I am, admittedly, less empathetic to this objection. There have been more than a handful of times in the past few months where someone has brought some form of this objection to me as a sort of incontrovertible proof that the CEB is an inferior translation. Without fail, when I’ve opened up to the Hebrew or Greek, it has been almost immediately obvious why the translation team made the decision that they did. To be clear, it doesn’t mean I always agree with their translation choice, but it does mean that I don’t get to immediately dismiss out-of-hand their translation. I have to wrestle with why they made the choice they did. Next time you come across a translation in the CEB that you don’t like, instead of immediately saying, “Ah, this is another reason this is a bad translation!” I’d challenge you to do the following:

  1. Ask why you don’t like that phrasing. Is it simply because it is different from what you’re used to? If so, rather than seeing it as a threat, ask how it might be inviting you to ask a new question or see something in a new way in a text you know really well. Sometimes we can become so familiar with something that we think we really understand it, but we’re missing something crucial.
  2. Compare it with other translations (not just the one you like!). I think a tremendously helpful practice for Bible study is reading a passage in several translations and seeing where significant variances in phrasing or word choice come up. Those are often key components to understanding the passage. Rather than assuming the translators have once again “screwed up a perfectly good translation,” try to begin by giving them the benefit of the doubt. Why might they have made that choice? Most likely, they’re not trying to deconstruct everything you believe about God and the Bible (though a little deconstruction is good for all of us, from time to time!); more likely they are trying to provide clarity to a verse that is perhaps confusing or often misunderstood. A few translations worth looking at for side-by-side comparison: NRSV, NIV, ESV, JPS and NASB.[1]

Concluding Thoughts

I personally don’t have one go to, preferred translation that I stand by or champion. I haven’t for a long time. While I certainly had a few translations that I would not have wanted us to adopt, I really felt the decision should finally be up to Session (with some guidance from myself as well as the insights of our “clergy collegium”). There are things that I don’t like about the CEB, just as there are things I don’t like about the NIV and NRSV and every other translation. I have, nevertheless, found the CEB to be helpful in my study and engagement with scripture. The fact is, oftentimes five words are needed to translate one word, but the teams have to make a choice. They have to choose one word. I’m not a champion of any one translation of the Bible, but I am a champion of thoughtful engagement with scripture, and simply dismissing a translation because “I don’t like it” or “It’s not what I’m used to” doesn’t exactly fit under the umbrella of thoughtful engagement. Above all, I want us to not lose sight of the fact that we come to scripture to be formed and transformed by it. I am resolute in my belief that the Holy Spirit can and does speak through many translations, provided that translation was done faithfully, prayerfully, and humbly. My prayer for us as a church is that even if we don’t like a particular translation, we will be staunch in our refusal to let that be a stumbling block or distraction that prevents us from coming to the Word of God and being transformed and renewed by it.

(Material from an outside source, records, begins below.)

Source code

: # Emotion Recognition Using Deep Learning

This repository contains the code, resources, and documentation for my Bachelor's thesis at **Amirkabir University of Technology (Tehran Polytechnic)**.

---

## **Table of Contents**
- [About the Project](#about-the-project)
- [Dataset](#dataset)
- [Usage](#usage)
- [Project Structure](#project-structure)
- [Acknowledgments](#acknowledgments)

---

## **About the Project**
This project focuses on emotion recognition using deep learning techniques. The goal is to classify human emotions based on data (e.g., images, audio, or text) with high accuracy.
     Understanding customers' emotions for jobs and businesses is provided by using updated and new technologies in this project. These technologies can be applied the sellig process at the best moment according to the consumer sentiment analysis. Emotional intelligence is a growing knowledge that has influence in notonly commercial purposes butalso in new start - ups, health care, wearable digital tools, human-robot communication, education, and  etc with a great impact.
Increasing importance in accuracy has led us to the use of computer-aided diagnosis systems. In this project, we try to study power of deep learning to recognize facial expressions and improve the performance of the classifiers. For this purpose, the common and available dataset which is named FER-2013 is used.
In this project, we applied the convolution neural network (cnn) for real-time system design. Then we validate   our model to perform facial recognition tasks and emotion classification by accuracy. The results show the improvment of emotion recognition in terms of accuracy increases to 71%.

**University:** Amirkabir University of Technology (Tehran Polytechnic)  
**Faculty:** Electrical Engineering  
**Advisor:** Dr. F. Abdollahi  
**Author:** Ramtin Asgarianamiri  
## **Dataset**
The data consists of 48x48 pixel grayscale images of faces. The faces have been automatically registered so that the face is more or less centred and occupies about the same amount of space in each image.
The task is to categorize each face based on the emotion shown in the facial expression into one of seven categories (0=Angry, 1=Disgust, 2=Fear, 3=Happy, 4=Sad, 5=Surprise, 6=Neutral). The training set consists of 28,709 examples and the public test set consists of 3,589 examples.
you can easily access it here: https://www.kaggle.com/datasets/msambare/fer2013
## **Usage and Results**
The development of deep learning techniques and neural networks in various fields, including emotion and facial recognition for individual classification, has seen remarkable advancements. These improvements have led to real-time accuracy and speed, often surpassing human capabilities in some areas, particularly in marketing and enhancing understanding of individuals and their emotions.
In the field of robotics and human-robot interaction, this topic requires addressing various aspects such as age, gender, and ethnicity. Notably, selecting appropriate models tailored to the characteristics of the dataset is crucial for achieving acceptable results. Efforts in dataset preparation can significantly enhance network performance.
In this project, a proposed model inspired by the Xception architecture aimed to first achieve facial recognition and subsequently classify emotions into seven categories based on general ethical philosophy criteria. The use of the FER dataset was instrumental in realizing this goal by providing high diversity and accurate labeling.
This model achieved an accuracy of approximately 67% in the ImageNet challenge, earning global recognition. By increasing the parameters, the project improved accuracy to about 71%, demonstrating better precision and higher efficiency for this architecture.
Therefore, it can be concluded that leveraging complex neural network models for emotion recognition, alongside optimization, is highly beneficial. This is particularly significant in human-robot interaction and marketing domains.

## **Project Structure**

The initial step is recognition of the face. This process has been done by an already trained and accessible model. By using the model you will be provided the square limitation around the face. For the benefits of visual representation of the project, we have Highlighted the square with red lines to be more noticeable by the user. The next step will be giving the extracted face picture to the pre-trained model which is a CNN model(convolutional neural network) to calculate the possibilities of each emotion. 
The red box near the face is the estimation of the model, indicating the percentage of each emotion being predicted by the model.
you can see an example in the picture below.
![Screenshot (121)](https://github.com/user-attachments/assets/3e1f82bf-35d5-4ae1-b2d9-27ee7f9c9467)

[1] What about the King James Version?! I think the KJV may be unparalleled in the beauty of its language, and I read it for that reason. It has a lot of problems as a translation, however. That is nothing against its translators, but more of an observation that when it was translated over 400 years ago, they did not have nearly the same volume or quality of ancient manuscripts available to us today (chief among them, the Dead Sea Scrolls, discovered in the 1940s).

Appendix: Clergy Collegium Insights

If this blog post is an addendum to my letter, then this is an appendix to the addendum (or is it an addendum to the appendix?). Anyway, I thought I would include some of the comments from our guild of retired pastors that came in when we were soliciting their opinions on translation. I won’t identify which one said which in case they’d like their thoughts to remain anonymous (though they are welcome to claim their own comments!):

“[Y]our timing is amazing… I was sputtering ‘I hate translation!!!!! (Insert stronger words if necessary)” … sat down and read your email. I was working on my sermon for next week… and totally frustrated with the translations… CONCLUSION: I think the church pew bibles should be in Hebrew and Greek. Which version?… The reality is that the vast majority of those that actually use their Bibles like in Bible studies will continue with their present translation and put up with the differences. Also, many of us are using sites like don’t really care which version.”

I’ve been leaning on the Common English Bible for most of my personal Bible study, mainly because I enjoy how it surprises me by its English word choices in translation. The JPS has become a delightful supplement for OT studies, though.

In these times, I think adult Christians should be challenged to think critically and to be humbled by the breadth and ambiguity in Scripture. Reformed, or not.

I agree… Put the Hebrew and Greek in the pews, too!!

“I like the CEB best of those… It is much clearer and less strained than the NRSV.

Even though I studied with Dr. Everett Harrison who translated Thessalonians in NIV, I think the NIV did the unthinkable in my opinion when it translated Ecclesiastes ‘vanity of vanities’ as ‘meaningless’ rather than ‘temporary’ or ‘fleeting.” That has always bothered me.”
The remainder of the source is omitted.